Datafolha em MG: Lula 37%, Flávio 35%, Cury e Zema 5%
Pesquisa Datafolha divulgada neste sábado (12) mostra como está a disputa pela Presidência da República em Minas Gerais. O levantamento foi contratado pela TV Globo e pelo jornal Folha de S.Paulo, com 1.204 eleitores entrevistados entre os dias 8 e 10 de setembro. A margem de erro é de três pontos percentuais, para mais ou para menos, com nível de confiança de 95%. O registro na Justiça Eleitoral é o BR-03022/2026.
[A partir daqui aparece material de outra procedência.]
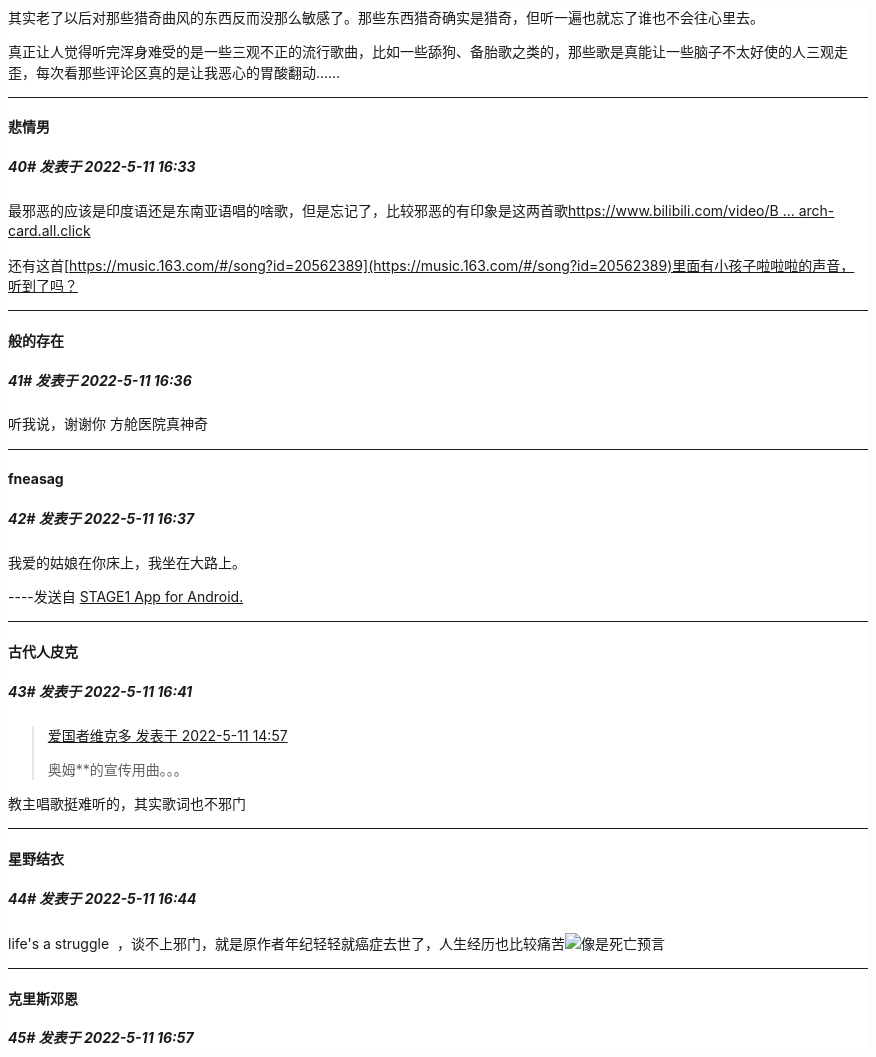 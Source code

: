 其实老了以后对那些猎奇曲风的东西反而没那么敏感了。那些东西猎奇确实是猎奇，但听一遍也就忘了谁也不会往心里去。

真正让人觉得听完浑身难受的是一些三观不正的流行歌曲，比如一些舔狗、备胎歌之类的，那些歌是真能让一些脑子不太好使的人三观走歪，每次看那些评论区真的是让我恶心的胃酸翻动……

*****

####  悲情男  
##### 40#       发表于 2022-5-11 16:33

最邪恶的应该是印度语还是东南亚语唱的啥歌，但是忘记了，比较邪恶的有印象是这两首歌[https://www.bilibili.com/video/B ... arch-card.all.click](https://www.bilibili.com/video/BV1Sx411Q73Z?spm_id_from=333.337.search-card.all.click)

还有这首[https://music.163.com/#/song?id=20562389](https://music.163.com/#/song?id=20562389)里面有小孩子啦啦啦的声音，听到了吗？

*****

####  般的存在  
##### 41#       发表于 2022-5-11 16:36

听我说，谢谢你
方舱医院真神奇

*****

####  fneasag  
##### 42#       发表于 2022-5-11 16:37

我爱的姑娘在你床上，我坐在大路上。

----发送自 [STAGE1 App for Android.](http://stage1.5j4m.com/?1.37)

*****

####  古代人皮克  
##### 43#       发表于 2022-5-11 16:41

<blockquote><a href="httphttps://bbs.saraba1st.com/2b/forum.php?mod=redirect&amp;goto=findpost&amp;pid=55783172&amp;ptid=2068981" target="_blank">爱国者维克多 发表于 2022-5-11 14:57</a>

奥姆**的宣传用曲。。。</blockquote>
教主唱歌挺难听的，其实歌词也不邪门

*****

####  星野结衣  
##### 44#       发表于 2022-5-11 16:44

life's a struggle  ，谈不上邪门，就是原作者年纪轻轻就癌症去世了，人生经历也比较痛苦<img src="https://static.saraba1st.com/image/smiley/face2017/001.png" referrerpolicy="no-referrer">像是死亡预言

*****

####  克里斯邓恩  
##### 45#       发表于 2022-5-11 16:57
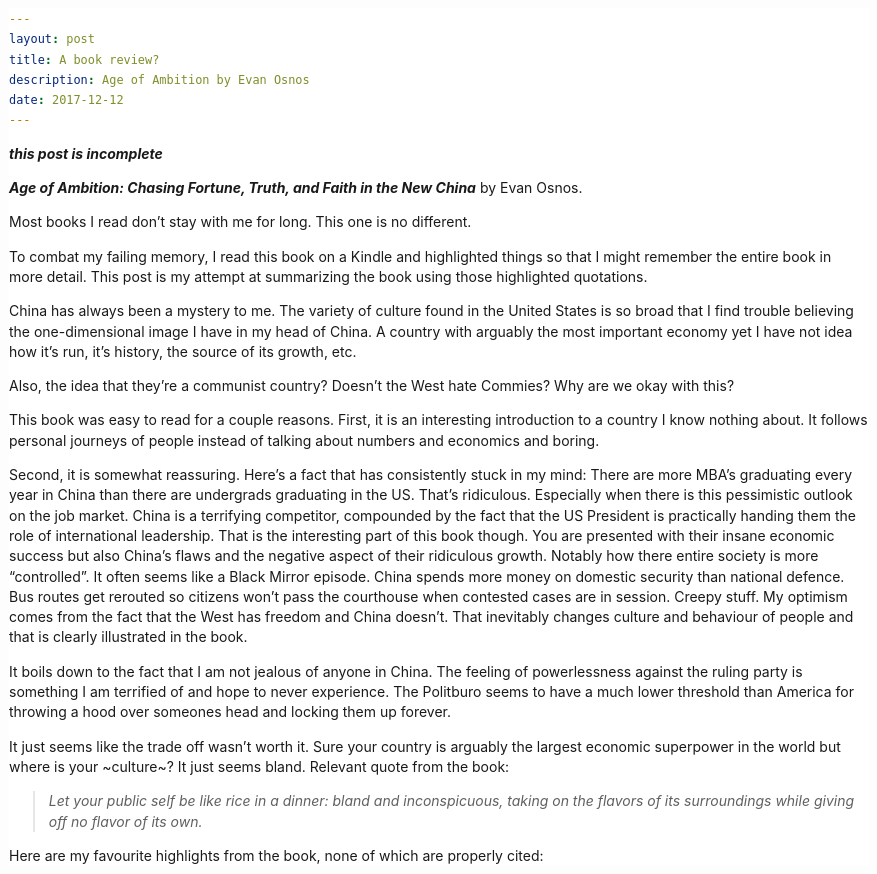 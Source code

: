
 ```yaml
---
layout: post
title: A book review?
description: Age of Ambition by Evan Osnos
date: 2017-12-12
---
```


***this post is incomplete***

<b>*Age of Ambition: Chasing Fortune, Truth, and Faith in the New China*</b> by Evan Osnos. 

Most books I read don’t stay with me for long. This one is no different.

To combat my failing memory, I read this book on a Kindle and highlighted things so that I might remember the entire book in more detail. This post is my attempt at summarizing the book using those highlighted quotations.

China has always been a mystery to me. The variety of culture found in the United States is so broad that I find trouble believing the one-dimensional image I have in my head of China. A country with arguably the most important economy yet I have not idea how it’s run, it’s history, the source of its growth, etc.

Also, the idea that they’re a communist country? Doesn’t the West hate Commies? Why are we okay with this?

This book was easy to read for a couple reasons. First, it is an interesting introduction to a country I know nothing about. It follows personal journeys of people instead of talking about numbers and economics and boring.

Second, it is somewhat reassuring. Here’s a fact that has consistently stuck in my mind: There are more MBA’s graduating every year in China than there are undergrads graduating in the US. That’s ridiculous. Especially when there is this pessimistic outlook on the job market. China is a terrifying competitor, compounded by the fact that the US President is practically handing them the role of international leadership. That is the interesting part of this book though. You are presented with their insane economic success but also China’s flaws and the negative aspect of their ridiculous growth. Notably how there entire society is more “controlled”. It often seems like a Black Mirror episode. China spends more money on domestic security than national defence. Bus routes get rerouted so citizens won’t pass the courthouse when contested cases are in session. Creepy stuff. My optimism comes from the fact that the West has freedom and China doesn’t. That inevitably changes culture and behaviour of people and that is clearly illustrated in the book.

It boils down to the fact that I am not jealous of anyone in China. The feeling of powerlessness against the ruling party is something I am terrified of and hope to never experience. The Politburo seems to have a much lower threshold than America for throwing a hood over someones head and locking them up forever. 

It just seems like the trade off wasn’t worth it. Sure your country is arguably the largest economic superpower in the world but where is your ~culture~? It just seems bland. Relevant quote from the book:

>*Let your public self be like rice in a dinner: bland and inconspicuous, taking on the flavors of its surroundings while giving off no flavor of its own.*

Here are my favourite highlights from the book, none of which are properly cited:
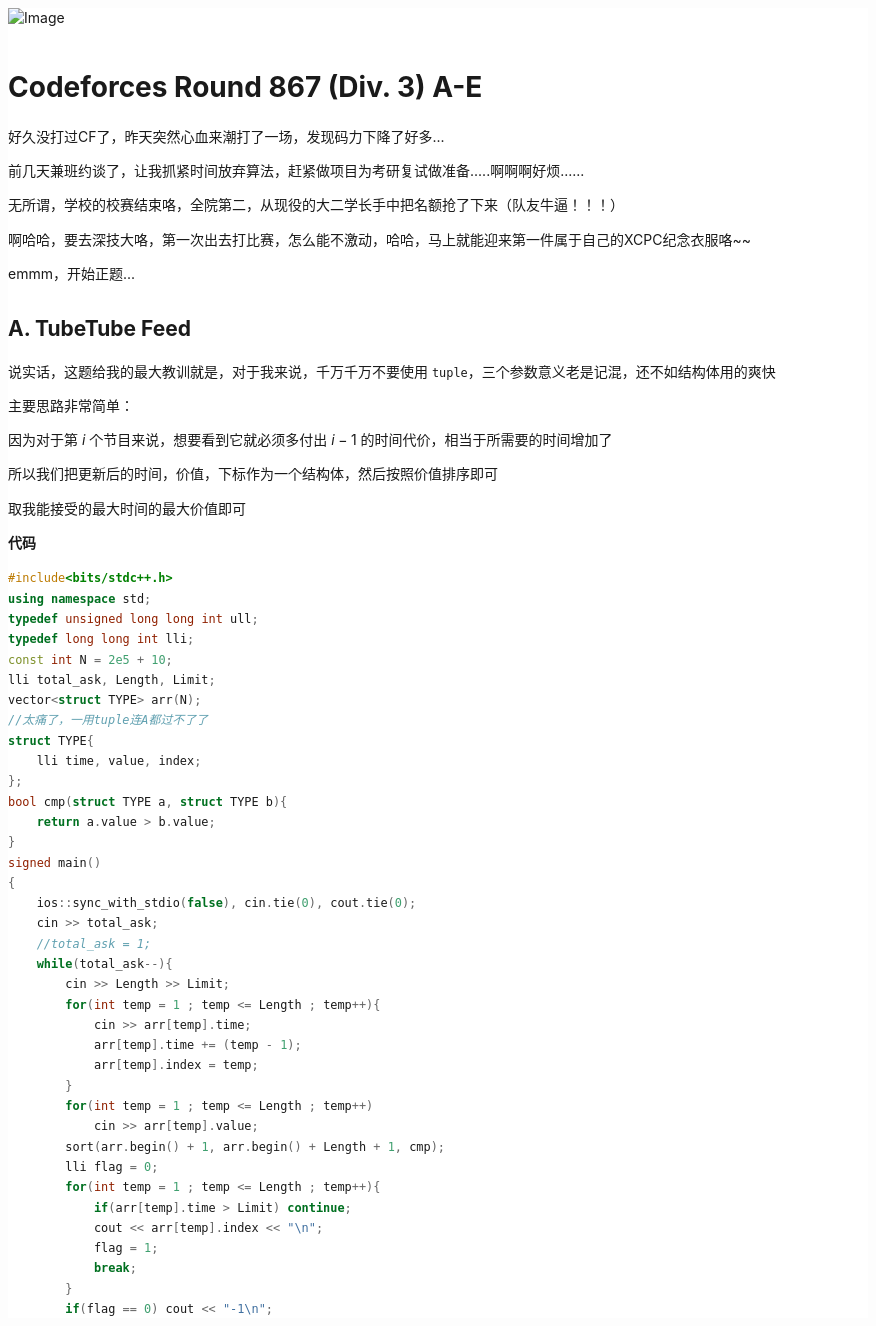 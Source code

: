 ![Image](https://pic4.zhimg.com/80/v2-f131d8d9a21b41c50fd9695a26115684.jpg)

# Codeforces Round 867 (Div. 3) A-E

好久没打过CF了，昨天突然心血来潮打了一场，发现码力下降了好多...

前几天兼班约谈了，让我抓紧时间放弃算法，赶紧做项目为考研复试做准备.....啊啊啊好烦......

无所谓，学校的校赛结束咯，全院第二，从现役的大二学长手中把名额抢了下来（队友牛逼！！！）

啊哈哈，要去深技大咯，第一次出去打比赛，怎么能不激动，哈哈，马上就能迎来第一件属于自己的XCPC纪念衣服咯~~

emmm，开始正题...



## A. TubeTube Feed

说实话，这题给我的最大教训就是，对于我来说，千万千万不要使用 `tuple`，三个参数意义老是记混，还不如结构体用的爽快

主要思路非常简单：

因为对于第 $i$ 个节目来说，想要看到它就必须多付出 $i-1$ 的时间代价，相当于所需要的时间增加了

所以我们把更新后的时间，价值，下标作为一个结构体，然后按照价值排序即可

取我能接受的最大时间的最大价值即可

**代码**

```c++
#include<bits/stdc++.h>
using namespace std;
typedef unsigned long long int ull;
typedef long long int lli;
const int N = 2e5 + 10;
lli total_ask, Length, Limit;
vector<struct TYPE> arr(N);
//太痛了，一用tuple连A都过不了了
struct TYPE{
    lli time, value, index;
};
bool cmp(struct TYPE a, struct TYPE b){
    return a.value > b.value;
}
signed main()
{
    ios::sync_with_stdio(false), cin.tie(0), cout.tie(0);
    cin >> total_ask;
    //total_ask = 1;
    while(total_ask--){
        cin >> Length >> Limit;
        for(int temp = 1 ; temp <= Length ; temp++){
            cin >> arr[temp].time;
            arr[temp].time += (temp - 1);
            arr[temp].index = temp;
        }
        for(int temp = 1 ; temp <= Length ; temp++)
            cin >> arr[temp].value;
        sort(arr.begin() + 1, arr.begin() + Length + 1, cmp);
        lli flag = 0;
        for(int temp = 1 ; temp <= Length ; temp++){
            if(arr[temp].time > Limit) continue;
            cout << arr[temp].index << "\n";
            flag = 1;
            break;
        }
        if(flag == 0) cout << "-1\n";
```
Na pesquisa estimulada, em que o instituto mostra os nomes dos candidatos, Lula (PT) aparece com 37%, mesmo patamar de 22 de agosto. Flávio Bolsonaro (PL) tem 35%, contra 31% na medição anterior. Augusto Cury (Avante) e Romeu Zema (Novo) somam 5% cada: o primeiro subiu de 2% para 5%, e o segundo caiu de 10% para 5%. Ronaldo Caiado (PSD) mantém 3%. Renan Santos (Missão) tem 2%, Samara Martins (UP) 2%, Rui Costa Pimenta (PCO) 1%, e os demais nomes testados não pontuaram. Brancos, nulos e nenhum somam 5%, e os indecisos são 5%.
O que isso muda para o eleitor mineiro
Minas Gerais é tratado como termômetro das eleições presidenciais. Desde a primeira eleição direta para presidente após a ditadura militar, todo candidato que venceu em MG foi eleito presidente da República. Em 2022, Lula venceu no estado com 50,21% dos votos, contra 49,79% de Bolsonaro. No país, o placar foi 50,90% a 49,10%.
A comparação com a pesquisa nacional divulgada na sexta-feira (11) ajuda a ler o cenário. No levantamento nacional, Lula tinha 39% e Flávio, 35%. Depois apareciam Cury, com 6%, Caiado, com 4%, Renan, com 3%, e Zema, com 2%. Ou seja, a disputa em Minas repete o desenho nacional, com pequenas variações dentro da margem de erro.
Segundo turno e o cenário com Marçal
O Datafolha testou dois cenários de primeiro turno em Minas. Em um deles, entrou Pablo Marçal (PRTB), que está inelegível por condenação na Justiça Eleitoral. O Tribunal Superior Eleitoral (TSE) rejeitou nesta sexta-feira (11), por unanimidade, o registro da candidatura dele. Nesse cenário, Lula aparece com 38%, Flávio com 34%, Zema e Cury com 5% cada, Caiado com 3%, Marçal com 2%, Renan com 2%, Samara com 1% e Rui Costa Pimenta com 1%. Brancos, nulos e nenhum somam 5%, e os indecisos, 4%.
Para o torcedor mineiro acostumado a acompanhar tabela e rodada, a leitura é parecida: o jogo segue aberto, com dois nomes na frente e um bloco de candidatos disputando cada voto. A próxima rodada de pesquisas e os próximos movimentos da campanha em Minas devem mostrar se a diferença entre Lula e Flávio se mantém ou muda de patamar no estado que costuma decidir a eleição.